The Swiss psychiatrist Eugen Bleuler is perhaps best known for coining the term 'schizophrenia' more than a century ago. But he also paved the way to understanding the disordered language that characterizes schizophrenia. Certain quotes from patients have since been enshrined in the medical literature as classic examples of the types of language dysfunction that typify schizophrenia. Two quotes continue to echo through time decades after being uttered by patients. The first is from a 1911 book by Bleuler:

Gina Kuperberg (right) studies language processing by recording brain activity in reading tasks. Credit: Natasha Hansen/Massachusetts General Hospital, Psychiatry

“I always liked geography. My last teacher in that subject was Professor August A. He was a man with black eyes. I also like black eyes. There are also blue eyes and gray eyes and other sorts, too. I have heard it said that snakes have green eyes. All people have eyes.”

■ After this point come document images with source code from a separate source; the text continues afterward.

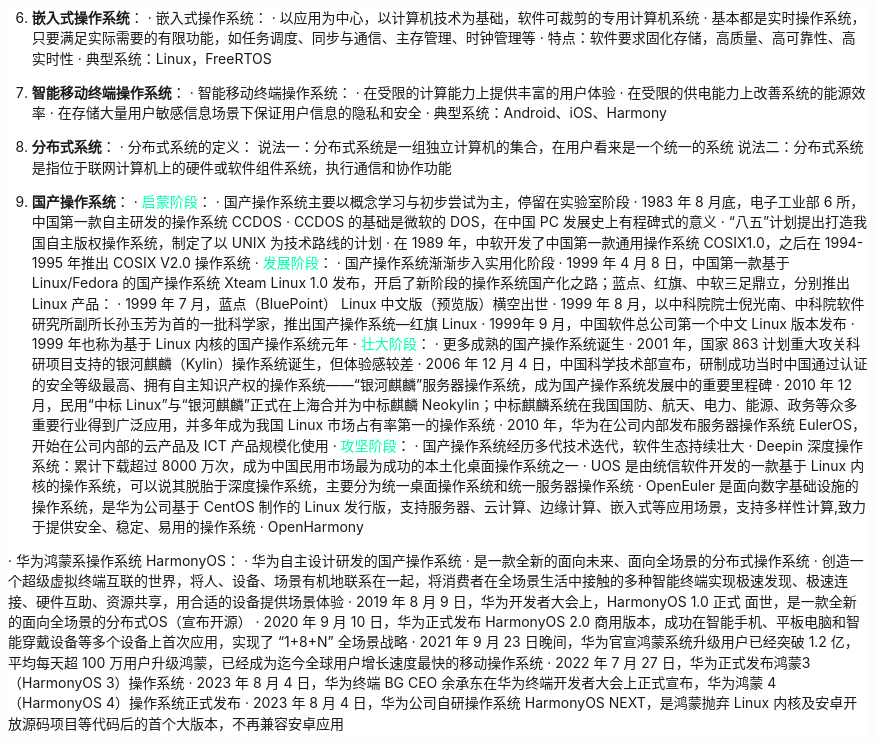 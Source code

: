 6. **嵌入式操作系统**：
· 嵌入式操作系统：
	· 以应用为中心，以计算机技术为基础，软件可裁剪的专用计算机系统
	· 基本都是实时操作系统，只要满足实际需要的有限功能，如任务调度、同步与通信、主存管理、时钟管理等
	· 特点：软件要求固化存储，高质量、高可靠性、高实时性
	· 典型系统：Linux，FreeRTOS

7. **智能移动终端操作系统**：
· 智能移动终端操作系统：
	· 在受限的计算能力上提供丰富的用户体验
	· 在受限的供电能力上改善系统的能源效率
	· 在存储大量用户敏感信息场景下保证用户信息的隐私和安全
	· 典型系统：Android、iOS、Harmony

8. **分布式系统**：
· 分布式系统的定义：
	说法一：分布式系统是一组独立计算机的集合，在用户看来是一个统一的系统
	说法二：分布式系统是指位于联网计算机上的硬件或软件组件系统，执行通信和协作功能

9. **国产操作系统**：
· <font color="#00ffb0">启蒙阶段</font>：
	· 国产操作系统主要以概念学习与初步尝试为主，停留在实验室阶段
	· 1983 年 8 月底，电子工业部 6 所，中国第一款自主研发的操作系统 CCDOS
	· CCDOS 的基础是微软的 DOS，在中国 PC 发展史上有程碑式的意义
	· “八五”计划提出打造我国自主版权操作系统，制定了以 UNIX 为技术路线的计划
	· 在 1989 年，中软开发了中国第一款通用操作系统 COSIX1.0，之后在 1994-1995 年推出 COSIX V2.0 操作系统
· <font color="#00ffb0">发展阶段</font>：
	· 国产操作系统渐渐步入实用化阶段
	· 1999 年 4 月 8 日，中国第一款基于 Linux/Fedora 的国产操作系统 Xteam Linux 1.0 发布，开启了新阶段的操作系统国产化之路；蓝点、红旗、中软三足鼎立，分别推出 Linux 产品：
		· 1999 年 7 月，蓝点（BluePoint） Linux 中文版（预览版）横空出世
		· 1999 年 8 月，以中科院院士倪光南、中科院软件研究所副所长孙玉芳为首的一批科学家，推出国产操作系统—红旗 Linux
		· 1999年 9 月，中国软件总公司第一个中文 Linux 版本发布
	· 1999 年也称为基于 Linux 内核的国产操作系统元年
· <font color="#00ffb0">壮大阶段</font>：
	· 更多成熟的国产操作系统诞生
	· 2001 年，国家 863 计划重大攻关科研项目支持的银河麒麟（Kylin）操作系统诞生，但体验感较差
	· 2006 年 12 月 4 日，中国科学技术部宣布，研制成功当时中国通过认证的安全等级最高、拥有自主知识产权的操作系统——“银河麒麟”服务器操作系统，成为国产操作系统发展中的重要里程碑
	· 2010 年 12 月，民用“中标 Linux”与“银河麒麟”正式在上海合并为中标麒麟 Neokylin；中标麒麟系统在我国国防、航天、电力、能源、政务等众多重要行业得到广泛应用，并多年成为我国 Linux 市场占有率第一的操作系统
	· 2010 年，华为在公司内部发布服务器操作系统 EulerOS，开始在公司内部的云产品及 ICT 产品规模化使用
· <font color="#00ffb0">攻坚阶段</font>：
	· 国产操作系统经历多代技术迭代，软件生态持续壮大
	· Deepin 深度操作系统：累计下载超过 8000 万次，成为中国民用市场最为成功的本土化桌面操作系统之一
	· UOS 是由统信软件开发的一款基于 Linux 内核的操作系统，可以说其脱胎于深度操作系统，主要分为统一桌面操作系统和统一服务器操作系统
	· OpenEuler 是面向数字基础设施的操作系统，是华为公司基于 CentOS 制作的 Linux 发行版，支持服务器、云计算、边缘计算、嵌入式等应用场景，支持多样性计算,致力于提供安全、稳定、易用的操作系统
	· OpenHarmony

· 华为鸿蒙系操作系统 HarmonyOS：
	· 华为自主设计研发的国产操作系统
	· 是一款全新的面向未来、面向全场景的分布式操作系统
	· 创造一个超级虚拟终端互联的世界，将人、设备、场景有机地联系在一起，将消费者在全场景生活中接触的多种智能终端实现极速发现、极速连接、硬件互助、资源共享，用合适的设备提供场景体验
	· 2019 年 8 月 9 日，华为开发者大会上，HarmonyOS 1.0 正式 面世，是一款全新的面向全场景的分布式OS（宣布开源）
	· 2020 年 9 月 10 日，华为正式发布 HarmonyOS 2.0 商用版本，成功在智能手机、平板电脑和智 能穿戴设备等多个设备上首次应用，实现了 “1+8+N” 全场景战略
	· 2021 年 9 月 23 日晚间，华为官宣鸿蒙系统升级用户已经突破 1.2 亿，平均每天超 100 万用户升级鸿蒙，已经成为迄今全球用户增长速度最快的移动操作系统
	· 2022 年 7 月 27 日，华为正式发布鸿蒙3（HarmonyOS 3）操作系统
	· 2023 年 8 月 4 日，华为终端 BG CEO 余承东在华为终端开发者大会上正式宣布，华为鸿蒙 4（HarmonyOS 4）操作系统正式发布
	· 2023 年 8 月 4 日，华为公司自研操作系统 HarmonyOS NEXT，是鸿蒙抛弃 Linux 内核及安卓开放源码项目等代码后的首个大版本，不再兼容安卓应用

The second, which came in response to a question about “current political issues, like the energy crisis”, is from a 1986 paper by Nancy C. Andreasen:

“They're destroying too many cattle and oil just to make soap. If we need soap when you can jump into a pool of water, and then when you go to buy your gasoline, my folks always thought they should, get pop but the best thing to get, is motor oil, and, money.”

In the first quote, Bleuler's patient demonstrates 'derailment', in which the speaker loses focus and slides off topic — in this case he was suddenly distracted by the more intriguing subject of eyes. Andreasen's patient exhibits a more profound disconnect: the inability to produce intelligible speech when prompted, instead tossing together a word salad that includes a few potentially relevant terms but carries no meaning.

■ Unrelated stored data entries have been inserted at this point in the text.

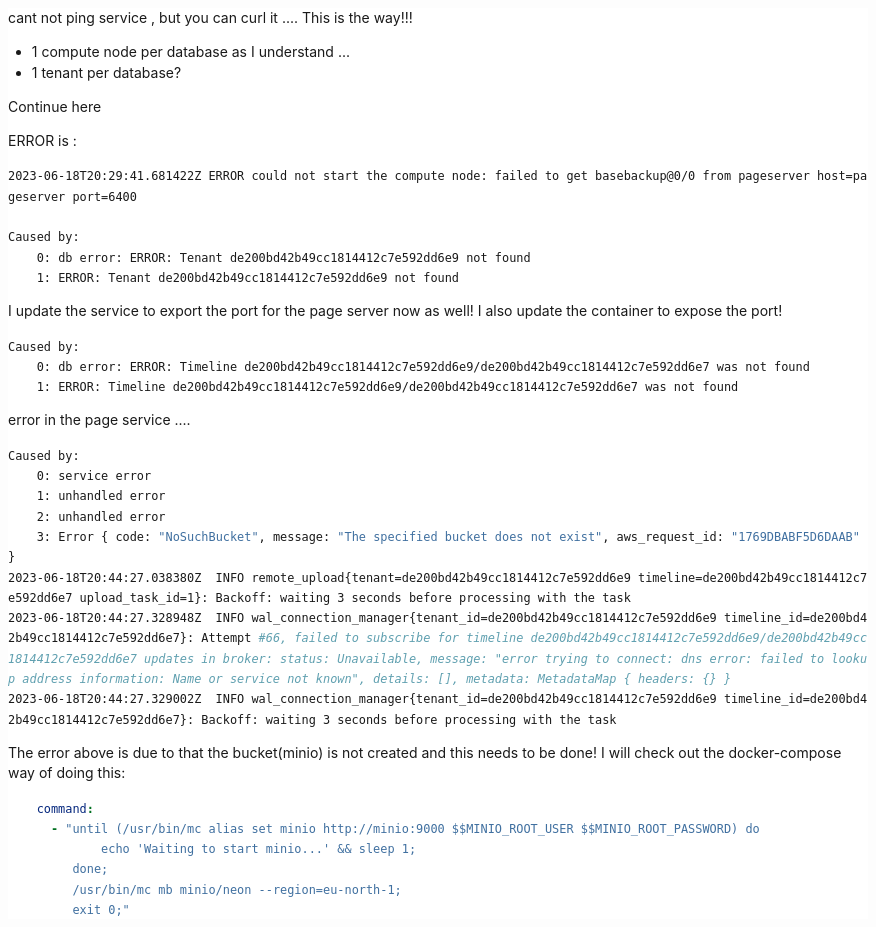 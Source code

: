 
cant not ping  service , but you can curl it .... This is the way!!!

- 1 compute node per database as I understand ... 
- 1 tenant per database?

Continue here 


ERROR is : 

```bash
2023-06-18T20:29:41.681422Z ERROR could not start the compute node: failed to get basebackup@0/0 from pageserver host=pageserver port=6400

Caused by:
    0: db error: ERROR: Tenant de200bd42b49cc1814412c7e592dd6e9 not found
    1: ERROR: Tenant de200bd42b49cc1814412c7e592dd6e9 not found
```

I update the service to export the port for the page server now as well! I also update the container to expose the port! 

```bash
Caused by:
    0: db error: ERROR: Timeline de200bd42b49cc1814412c7e592dd6e9/de200bd42b49cc1814412c7e592dd6e7 was not found
    1: ERROR: Timeline de200bd42b49cc1814412c7e592dd6e9/de200bd42b49cc1814412c7e592dd6e7 was not found
```

error in the page service ....

```bash
Caused by:
    0: service error
    1: unhandled error
    2: unhandled error
    3: Error { code: "NoSuchBucket", message: "The specified bucket does not exist", aws_request_id: "1769DBABF5D6DAAB" }
2023-06-18T20:44:27.038380Z  INFO remote_upload{tenant=de200bd42b49cc1814412c7e592dd6e9 timeline=de200bd42b49cc1814412c7e592dd6e7 upload_task_id=1}: Backoff: waiting 3 seconds before processing with the task
2023-06-18T20:44:27.328948Z  INFO wal_connection_manager{tenant_id=de200bd42b49cc1814412c7e592dd6e9 timeline_id=de200bd42b49cc1814412c7e592dd6e7}: Attempt #66, failed to subscribe for timeline de200bd42b49cc1814412c7e592dd6e9/de200bd42b49cc1814412c7e592dd6e7 updates in broker: status: Unavailable, message: "error trying to connect: dns error: failed to lookup address information: Name or service not known", details: [], metadata: MetadataMap { headers: {} }
2023-06-18T20:44:27.329002Z  INFO wal_connection_manager{tenant_id=de200bd42b49cc1814412c7e592dd6e9 timeline_id=de200bd42b49cc1814412c7e592dd6e7}: Backoff: waiting 3 seconds before processing with the task
```

The error above is due to that the bucket(minio) is not created and this needs to be done! I will check out the docker-compose way of doing this: 

```yaml
    command:
      - "until (/usr/bin/mc alias set minio http://minio:9000 $$MINIO_ROOT_USER $$MINIO_ROOT_PASSWORD) do
             echo 'Waiting to start minio...' && sleep 1;
         done;
         /usr/bin/mc mb minio/neon --region=eu-north-1;
         exit 0;"
```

Both these haunting passages are manifestations of thought disorder, and both have been evoked again and again by generations of researchers seeking to better understand the central role that language plays in schizophrenia. They endure because, in a strange and compelling way, they embody the entwined mysteries of language and thought.

“Language is like a window into the mind,” says cognitive neuroscientist Debra Titone at McGill University in Montreal, Canada. After decades of study, the rules and mechanisms of normal language function are well understood. We don't know everything, but we know enough — and have developed enough research tools — to track the flow of language through the normal brain as words are chosen and arranged in sentences that make sense and carry meaning.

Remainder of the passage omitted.